This is a great starting point because it nicely demonstrates how we can sometimes replace a fair chunk of code with a much simpler set of instructions. Of course, the algorithm that uses fewer instructions is harder to understand, but in some situations the performance gain is worth it.

We'll start off with some classic code to solve the problem. The reason for this is two-fold. First of all we want to clearly understand the problem we're solving. Secondly, we want a reference version that we can test against to ensure that our fiendishly clever code is actually correct. So here's our starting point:

unsigned long long clearlastbit( unsigned long long value )
  int bit=1;
  if ( value== 0 ) { return 0; }
  while ( !(value & bit) )
    bit = bit << 1;
  value = value ^ bit;
  return value;

But before we start trying to improve it we need a timing harness to find out how fast it runs.

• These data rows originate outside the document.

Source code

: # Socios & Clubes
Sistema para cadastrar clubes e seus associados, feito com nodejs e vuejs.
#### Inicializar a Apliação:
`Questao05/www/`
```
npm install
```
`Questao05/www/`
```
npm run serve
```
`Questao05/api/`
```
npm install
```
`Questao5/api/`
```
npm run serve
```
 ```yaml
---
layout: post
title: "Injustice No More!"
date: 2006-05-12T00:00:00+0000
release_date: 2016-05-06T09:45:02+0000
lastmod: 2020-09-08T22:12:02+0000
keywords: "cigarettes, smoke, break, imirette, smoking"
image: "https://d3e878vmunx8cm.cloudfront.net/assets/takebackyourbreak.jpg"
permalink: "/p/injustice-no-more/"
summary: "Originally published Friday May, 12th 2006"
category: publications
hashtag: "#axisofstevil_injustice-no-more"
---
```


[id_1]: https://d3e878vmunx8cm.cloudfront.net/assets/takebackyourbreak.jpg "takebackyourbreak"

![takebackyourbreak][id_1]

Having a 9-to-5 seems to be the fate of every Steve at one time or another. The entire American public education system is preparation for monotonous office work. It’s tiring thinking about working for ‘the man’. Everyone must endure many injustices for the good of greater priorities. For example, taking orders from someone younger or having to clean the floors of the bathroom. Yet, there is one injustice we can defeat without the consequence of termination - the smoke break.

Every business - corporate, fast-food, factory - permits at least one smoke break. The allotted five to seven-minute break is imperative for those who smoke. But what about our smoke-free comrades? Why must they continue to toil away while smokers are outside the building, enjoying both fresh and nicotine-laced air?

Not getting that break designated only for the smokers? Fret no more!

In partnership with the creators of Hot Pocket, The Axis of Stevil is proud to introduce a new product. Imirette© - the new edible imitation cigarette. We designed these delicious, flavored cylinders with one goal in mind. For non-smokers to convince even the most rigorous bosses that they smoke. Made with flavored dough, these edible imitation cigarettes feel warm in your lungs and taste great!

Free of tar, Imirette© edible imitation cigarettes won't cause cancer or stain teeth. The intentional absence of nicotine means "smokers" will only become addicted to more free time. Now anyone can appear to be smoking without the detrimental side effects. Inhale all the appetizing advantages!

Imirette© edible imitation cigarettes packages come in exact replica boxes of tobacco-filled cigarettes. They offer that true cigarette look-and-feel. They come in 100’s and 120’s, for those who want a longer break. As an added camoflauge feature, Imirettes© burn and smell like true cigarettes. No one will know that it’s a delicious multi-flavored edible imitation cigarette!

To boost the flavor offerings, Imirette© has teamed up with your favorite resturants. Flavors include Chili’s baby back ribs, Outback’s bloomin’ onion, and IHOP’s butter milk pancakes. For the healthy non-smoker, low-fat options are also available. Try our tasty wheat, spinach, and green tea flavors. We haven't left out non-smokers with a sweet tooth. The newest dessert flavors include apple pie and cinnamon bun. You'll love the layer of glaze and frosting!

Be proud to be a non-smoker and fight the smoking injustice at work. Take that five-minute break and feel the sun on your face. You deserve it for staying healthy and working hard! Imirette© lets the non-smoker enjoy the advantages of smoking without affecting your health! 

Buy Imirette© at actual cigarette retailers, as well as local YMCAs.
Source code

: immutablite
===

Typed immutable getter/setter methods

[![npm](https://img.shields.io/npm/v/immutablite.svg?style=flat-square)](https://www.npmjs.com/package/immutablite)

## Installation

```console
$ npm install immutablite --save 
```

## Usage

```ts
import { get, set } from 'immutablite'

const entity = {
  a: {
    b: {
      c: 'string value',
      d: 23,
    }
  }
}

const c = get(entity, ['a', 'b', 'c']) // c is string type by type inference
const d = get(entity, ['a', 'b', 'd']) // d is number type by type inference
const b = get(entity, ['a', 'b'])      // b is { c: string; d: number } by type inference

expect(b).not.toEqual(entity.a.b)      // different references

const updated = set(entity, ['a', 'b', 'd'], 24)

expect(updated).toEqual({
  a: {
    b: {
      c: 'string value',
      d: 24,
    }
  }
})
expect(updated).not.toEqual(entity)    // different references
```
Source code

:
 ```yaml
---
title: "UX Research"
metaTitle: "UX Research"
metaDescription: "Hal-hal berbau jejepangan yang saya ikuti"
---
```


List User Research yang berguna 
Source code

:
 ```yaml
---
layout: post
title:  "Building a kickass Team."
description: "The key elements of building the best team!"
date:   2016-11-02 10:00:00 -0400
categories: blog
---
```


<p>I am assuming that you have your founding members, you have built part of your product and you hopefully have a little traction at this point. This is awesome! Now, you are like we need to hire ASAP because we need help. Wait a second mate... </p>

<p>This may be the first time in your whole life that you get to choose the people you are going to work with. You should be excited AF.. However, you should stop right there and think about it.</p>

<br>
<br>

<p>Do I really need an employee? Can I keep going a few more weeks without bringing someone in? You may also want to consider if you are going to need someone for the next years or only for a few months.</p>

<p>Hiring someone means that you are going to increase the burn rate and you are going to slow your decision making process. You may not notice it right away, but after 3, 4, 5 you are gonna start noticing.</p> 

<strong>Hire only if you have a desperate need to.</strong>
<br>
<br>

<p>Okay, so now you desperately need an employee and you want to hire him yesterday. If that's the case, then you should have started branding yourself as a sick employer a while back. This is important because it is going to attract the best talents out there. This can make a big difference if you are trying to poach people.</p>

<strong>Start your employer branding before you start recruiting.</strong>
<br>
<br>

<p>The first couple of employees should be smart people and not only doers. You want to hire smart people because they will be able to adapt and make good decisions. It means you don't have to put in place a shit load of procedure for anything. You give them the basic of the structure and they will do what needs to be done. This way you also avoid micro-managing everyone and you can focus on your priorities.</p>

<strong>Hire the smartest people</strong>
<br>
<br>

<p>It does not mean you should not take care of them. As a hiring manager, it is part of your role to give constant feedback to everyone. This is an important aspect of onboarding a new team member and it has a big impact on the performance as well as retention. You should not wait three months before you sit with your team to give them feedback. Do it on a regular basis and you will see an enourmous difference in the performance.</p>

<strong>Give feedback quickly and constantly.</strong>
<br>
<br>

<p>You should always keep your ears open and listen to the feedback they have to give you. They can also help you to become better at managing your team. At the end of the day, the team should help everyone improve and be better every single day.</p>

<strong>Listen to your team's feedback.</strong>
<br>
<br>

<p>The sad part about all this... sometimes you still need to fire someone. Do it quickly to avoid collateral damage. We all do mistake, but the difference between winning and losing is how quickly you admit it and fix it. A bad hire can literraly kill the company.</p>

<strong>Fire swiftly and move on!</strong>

The following harness uses the Solaris call gethrtime() to return a timestamp in nanoseconds.

#include <stdio.h>
#include <sys/time.h>

static double s_time;

void starttime()
  s_time = 1.0 * gethrtime();

void endtime(unsigned long long its)
  double e_time = 1.0 * gethrtime();
  printf( "Time per iteration %5.2f ns\n", (e_time-s_time) / (1.0*its) );
  s_time = 1.0 * gethrtime();

The next thing we need is a workload to test the current implementation. The workload iterates over a range of numbers and repeatedly calls clearlastbit() until all the bits in the current number have been cleared.

#define COUNT 1000000
void main()
  for (unsigned long long i = 0; i < COUNT; i++ )
    unsigned long long value = i;
    while (value) { value = clearlastbit(value); }

Big O notation

So let's take a break at this point to discuss big O notation. If we look at the code for clearlastbit() we can see that it contains a loop. We'll iterate around the loop once for each bit in the input value, so for a N bit number we might iterate up to N times. We say that this computation is "order N", meaning that the cost the calculation is somehow proportional to the number of bits in the input number. This is written as O(N).

The order N description is useful because it gives us some idea of the cost of calling the routine. From it we know that the routine will typically take twice as long if coded for 8 byte inputs than if we used 4 byte inputs. Order N is not too bad as costs go, the ones to look out for are order N squared, or cubed etc. For these higher orders the run time to complete a computation can become huge for even comparatively small values of N.

If we look at the test harness, we are iterating over the function COUNT times, so effectively the entire program is O(COUNT*N), and we're exploiting the fact that this is effectively an O(N^2) cost to provide a workload that has a reasonable duration.

So let's return to the problem of clearing the last set bit. One obvious optimisation would be to record the last bit that was cleared, and then start the next iteration of the loop from that point. This is potentially a nice gain, but does not fundamentally change the algorithm. A better approach is to take advantage of bit manipulation so that we can avoid the loop altogether.

unsigned long long clearlastbit2( unsigned long long value )
  return (value & (value-1) );

Ok, if you look at this code it is not immediately apparent what it does - most people would at first sight say "How can that possibly do anything useful?". The easiest way to understand it is to take an example. Suppose we pass the value ten into this function. In binary ten is encoded as 1010b. The first operation is the subtract operation which produces the result of nine, which is encoded as 1001b. We then take the AND of these two to get the result of 1000b or eight. We've cleared the last set bit because the subtract either removed the one bit (if it was set) or broke down the next largest set bit. The AND operation just keeps the bits to the left of the last set bit.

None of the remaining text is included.